#### Requirement
Only lines with the word "você" belong in the answer; copy them from the records below.

[Stored dataset items]
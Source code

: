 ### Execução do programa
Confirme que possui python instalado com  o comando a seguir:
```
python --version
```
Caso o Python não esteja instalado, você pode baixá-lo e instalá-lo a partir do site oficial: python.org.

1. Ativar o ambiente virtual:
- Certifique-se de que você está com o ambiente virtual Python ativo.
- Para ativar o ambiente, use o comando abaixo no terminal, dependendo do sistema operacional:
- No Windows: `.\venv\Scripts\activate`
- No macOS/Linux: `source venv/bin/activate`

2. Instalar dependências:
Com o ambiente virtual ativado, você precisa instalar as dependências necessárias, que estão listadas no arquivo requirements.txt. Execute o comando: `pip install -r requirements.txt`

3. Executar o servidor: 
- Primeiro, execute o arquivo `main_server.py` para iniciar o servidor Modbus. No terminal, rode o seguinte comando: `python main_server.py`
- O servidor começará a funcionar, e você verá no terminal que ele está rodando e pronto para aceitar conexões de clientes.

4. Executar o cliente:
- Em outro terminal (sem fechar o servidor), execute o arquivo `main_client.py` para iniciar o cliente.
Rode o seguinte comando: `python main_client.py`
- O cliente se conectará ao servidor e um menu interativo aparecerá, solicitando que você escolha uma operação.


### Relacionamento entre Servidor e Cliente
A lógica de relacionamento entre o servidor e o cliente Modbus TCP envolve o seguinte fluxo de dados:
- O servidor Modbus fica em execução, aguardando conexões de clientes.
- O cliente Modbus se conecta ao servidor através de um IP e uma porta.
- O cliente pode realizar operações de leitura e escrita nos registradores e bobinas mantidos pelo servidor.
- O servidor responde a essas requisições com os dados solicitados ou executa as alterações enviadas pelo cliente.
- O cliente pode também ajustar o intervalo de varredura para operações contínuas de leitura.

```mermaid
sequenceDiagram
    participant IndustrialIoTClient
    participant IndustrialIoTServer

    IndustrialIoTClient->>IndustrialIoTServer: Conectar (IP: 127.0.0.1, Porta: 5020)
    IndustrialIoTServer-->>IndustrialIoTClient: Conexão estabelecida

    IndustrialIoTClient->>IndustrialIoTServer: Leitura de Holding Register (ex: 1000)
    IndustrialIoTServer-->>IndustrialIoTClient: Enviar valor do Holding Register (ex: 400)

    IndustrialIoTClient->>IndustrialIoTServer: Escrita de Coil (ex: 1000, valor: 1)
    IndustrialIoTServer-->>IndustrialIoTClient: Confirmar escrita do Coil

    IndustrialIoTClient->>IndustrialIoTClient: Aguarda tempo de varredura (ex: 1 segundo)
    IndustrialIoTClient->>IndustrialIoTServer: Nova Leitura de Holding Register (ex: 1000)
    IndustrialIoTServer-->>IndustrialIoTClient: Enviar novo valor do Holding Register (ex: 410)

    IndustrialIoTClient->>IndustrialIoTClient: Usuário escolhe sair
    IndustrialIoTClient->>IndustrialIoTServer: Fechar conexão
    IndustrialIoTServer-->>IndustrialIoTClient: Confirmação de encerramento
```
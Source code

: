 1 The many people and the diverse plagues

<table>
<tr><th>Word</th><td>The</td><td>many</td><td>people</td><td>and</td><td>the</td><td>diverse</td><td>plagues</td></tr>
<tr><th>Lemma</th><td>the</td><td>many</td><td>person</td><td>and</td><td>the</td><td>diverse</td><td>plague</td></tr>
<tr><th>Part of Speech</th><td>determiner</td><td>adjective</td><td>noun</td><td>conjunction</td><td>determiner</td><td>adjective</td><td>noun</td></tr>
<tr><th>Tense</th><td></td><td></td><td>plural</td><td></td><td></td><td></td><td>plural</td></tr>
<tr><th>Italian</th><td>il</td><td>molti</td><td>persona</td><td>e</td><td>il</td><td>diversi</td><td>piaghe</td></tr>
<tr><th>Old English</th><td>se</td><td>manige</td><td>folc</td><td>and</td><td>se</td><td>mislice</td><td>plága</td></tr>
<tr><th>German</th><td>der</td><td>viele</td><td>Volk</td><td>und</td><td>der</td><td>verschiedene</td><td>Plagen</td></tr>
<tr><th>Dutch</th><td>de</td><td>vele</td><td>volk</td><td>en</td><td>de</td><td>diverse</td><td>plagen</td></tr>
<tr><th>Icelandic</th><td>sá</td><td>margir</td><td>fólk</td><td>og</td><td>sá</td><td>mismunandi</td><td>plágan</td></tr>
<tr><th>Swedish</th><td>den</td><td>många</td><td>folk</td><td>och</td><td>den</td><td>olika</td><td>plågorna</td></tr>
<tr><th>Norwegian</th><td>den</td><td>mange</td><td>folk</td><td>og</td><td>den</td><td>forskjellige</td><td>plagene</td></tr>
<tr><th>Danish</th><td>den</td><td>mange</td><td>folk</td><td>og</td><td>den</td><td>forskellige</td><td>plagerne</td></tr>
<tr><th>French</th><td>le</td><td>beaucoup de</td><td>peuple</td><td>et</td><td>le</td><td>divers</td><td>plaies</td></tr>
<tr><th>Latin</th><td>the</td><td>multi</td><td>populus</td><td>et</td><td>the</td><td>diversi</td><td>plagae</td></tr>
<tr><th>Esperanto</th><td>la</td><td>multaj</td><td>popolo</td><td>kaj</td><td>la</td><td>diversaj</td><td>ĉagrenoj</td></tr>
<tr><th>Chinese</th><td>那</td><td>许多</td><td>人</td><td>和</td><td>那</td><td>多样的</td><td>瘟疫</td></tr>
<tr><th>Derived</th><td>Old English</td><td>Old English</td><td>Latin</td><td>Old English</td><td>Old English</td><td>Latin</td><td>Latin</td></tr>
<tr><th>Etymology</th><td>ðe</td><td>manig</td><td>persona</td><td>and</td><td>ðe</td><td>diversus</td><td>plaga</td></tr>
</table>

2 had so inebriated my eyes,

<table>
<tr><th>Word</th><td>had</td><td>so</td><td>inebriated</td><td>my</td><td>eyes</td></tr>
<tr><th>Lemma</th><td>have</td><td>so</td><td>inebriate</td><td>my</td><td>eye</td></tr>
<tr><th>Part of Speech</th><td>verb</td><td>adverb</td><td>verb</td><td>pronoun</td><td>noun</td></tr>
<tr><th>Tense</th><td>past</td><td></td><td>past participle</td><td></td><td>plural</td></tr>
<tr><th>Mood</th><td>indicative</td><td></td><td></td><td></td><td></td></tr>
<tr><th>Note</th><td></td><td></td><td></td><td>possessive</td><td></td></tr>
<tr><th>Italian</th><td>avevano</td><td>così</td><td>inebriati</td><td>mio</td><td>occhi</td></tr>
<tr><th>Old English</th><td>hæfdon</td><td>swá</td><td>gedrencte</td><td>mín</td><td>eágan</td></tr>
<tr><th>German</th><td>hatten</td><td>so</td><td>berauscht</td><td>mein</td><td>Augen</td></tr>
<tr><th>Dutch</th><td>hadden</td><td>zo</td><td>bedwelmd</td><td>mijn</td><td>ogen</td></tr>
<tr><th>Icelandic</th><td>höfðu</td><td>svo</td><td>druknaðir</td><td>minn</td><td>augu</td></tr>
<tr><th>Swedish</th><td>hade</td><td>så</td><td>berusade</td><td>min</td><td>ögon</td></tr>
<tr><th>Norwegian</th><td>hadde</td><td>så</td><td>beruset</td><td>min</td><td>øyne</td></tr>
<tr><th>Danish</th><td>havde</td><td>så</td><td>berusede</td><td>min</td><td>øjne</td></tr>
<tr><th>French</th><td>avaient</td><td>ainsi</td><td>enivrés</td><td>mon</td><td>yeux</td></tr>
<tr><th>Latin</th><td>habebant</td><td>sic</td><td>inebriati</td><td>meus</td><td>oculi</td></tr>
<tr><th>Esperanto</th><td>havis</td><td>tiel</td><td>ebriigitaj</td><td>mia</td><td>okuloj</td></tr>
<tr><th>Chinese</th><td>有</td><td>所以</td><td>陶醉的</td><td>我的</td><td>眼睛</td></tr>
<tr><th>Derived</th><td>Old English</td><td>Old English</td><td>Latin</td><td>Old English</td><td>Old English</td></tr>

#### Finished task
Caso o Python não esteja instalado, você pode baixá-lo e instalá-lo a partir do site oficial: python.org.
- Certifique-se de que você está com o ambiente virtual Python ativo.
Com o ambiente virtual ativado, você precisa instalar as dependências necessárias, que estão listadas no arquivo requirements.txt. Execute o comando: `pip install -r requirements.txt`
- O servidor começará a funcionar, e você verá no terminal que ele está rodando e pronto para aceitar conexões de clientes.
- O cliente se conectará ao servidor e um menu interativo aparecerá, solicitando que você escolha uma operação.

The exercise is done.